Stored data:

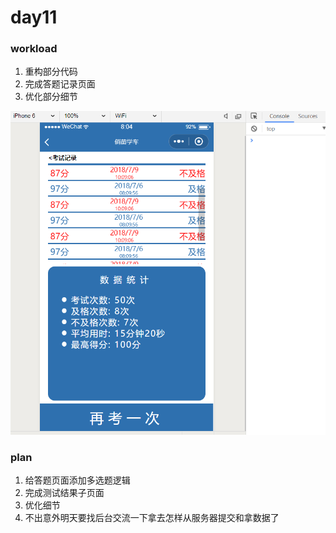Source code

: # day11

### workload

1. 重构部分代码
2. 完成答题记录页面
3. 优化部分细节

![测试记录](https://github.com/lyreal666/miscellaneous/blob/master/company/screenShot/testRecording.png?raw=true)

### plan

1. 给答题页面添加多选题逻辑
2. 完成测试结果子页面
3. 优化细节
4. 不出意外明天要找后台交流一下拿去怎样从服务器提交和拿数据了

--

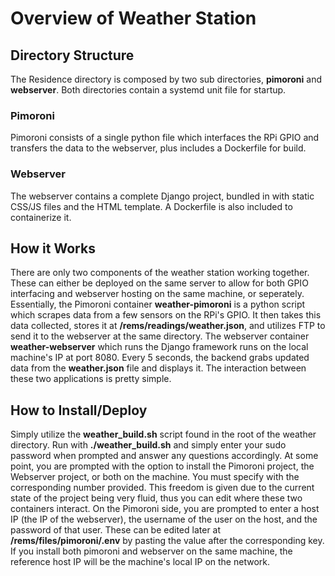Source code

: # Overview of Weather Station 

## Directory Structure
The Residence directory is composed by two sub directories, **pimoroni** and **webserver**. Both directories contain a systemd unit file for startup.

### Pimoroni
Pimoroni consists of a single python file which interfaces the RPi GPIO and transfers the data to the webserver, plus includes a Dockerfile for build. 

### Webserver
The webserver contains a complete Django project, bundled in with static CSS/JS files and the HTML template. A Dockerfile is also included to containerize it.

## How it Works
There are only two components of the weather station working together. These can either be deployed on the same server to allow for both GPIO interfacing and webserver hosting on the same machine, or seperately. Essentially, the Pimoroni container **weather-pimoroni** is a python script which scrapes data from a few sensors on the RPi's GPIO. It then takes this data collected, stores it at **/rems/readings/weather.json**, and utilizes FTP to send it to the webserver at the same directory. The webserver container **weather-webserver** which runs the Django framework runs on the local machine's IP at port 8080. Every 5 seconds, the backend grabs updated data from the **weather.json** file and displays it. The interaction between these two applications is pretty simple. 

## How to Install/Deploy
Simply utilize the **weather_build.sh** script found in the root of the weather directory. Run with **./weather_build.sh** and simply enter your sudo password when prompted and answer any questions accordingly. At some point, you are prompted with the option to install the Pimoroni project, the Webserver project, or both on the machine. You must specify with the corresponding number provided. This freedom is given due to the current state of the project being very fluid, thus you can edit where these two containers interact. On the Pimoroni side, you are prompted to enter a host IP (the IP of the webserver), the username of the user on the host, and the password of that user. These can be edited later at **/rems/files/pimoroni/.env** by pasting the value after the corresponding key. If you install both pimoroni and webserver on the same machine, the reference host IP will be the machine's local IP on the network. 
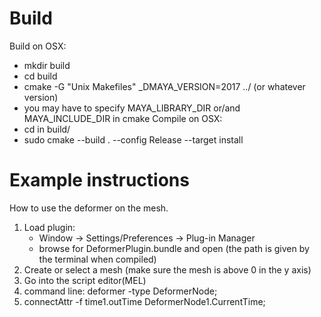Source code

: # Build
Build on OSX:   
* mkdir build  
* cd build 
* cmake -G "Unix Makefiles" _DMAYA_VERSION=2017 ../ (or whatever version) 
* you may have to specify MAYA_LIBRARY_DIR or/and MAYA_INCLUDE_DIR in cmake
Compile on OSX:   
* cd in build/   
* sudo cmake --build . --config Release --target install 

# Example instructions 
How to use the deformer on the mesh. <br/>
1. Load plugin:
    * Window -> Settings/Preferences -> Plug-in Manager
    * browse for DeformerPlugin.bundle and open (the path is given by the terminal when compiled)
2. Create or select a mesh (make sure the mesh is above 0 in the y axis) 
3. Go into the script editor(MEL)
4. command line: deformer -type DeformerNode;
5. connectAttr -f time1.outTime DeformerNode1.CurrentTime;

> ABOUT THIS TASK
Check each line of the records for the word "Dockerfile" and extract those that contain it.

> OUTPUT FOR THIS EXERCISE
Pimoroni consists of a single python file which interfaces the RPi GPIO and transfers the data to the webserver, plus includes a Dockerfile for build. 
The webserver contains a complete Django project, bundled in with static CSS/JS files and the HTML template. A Dockerfile is also included to containerize it.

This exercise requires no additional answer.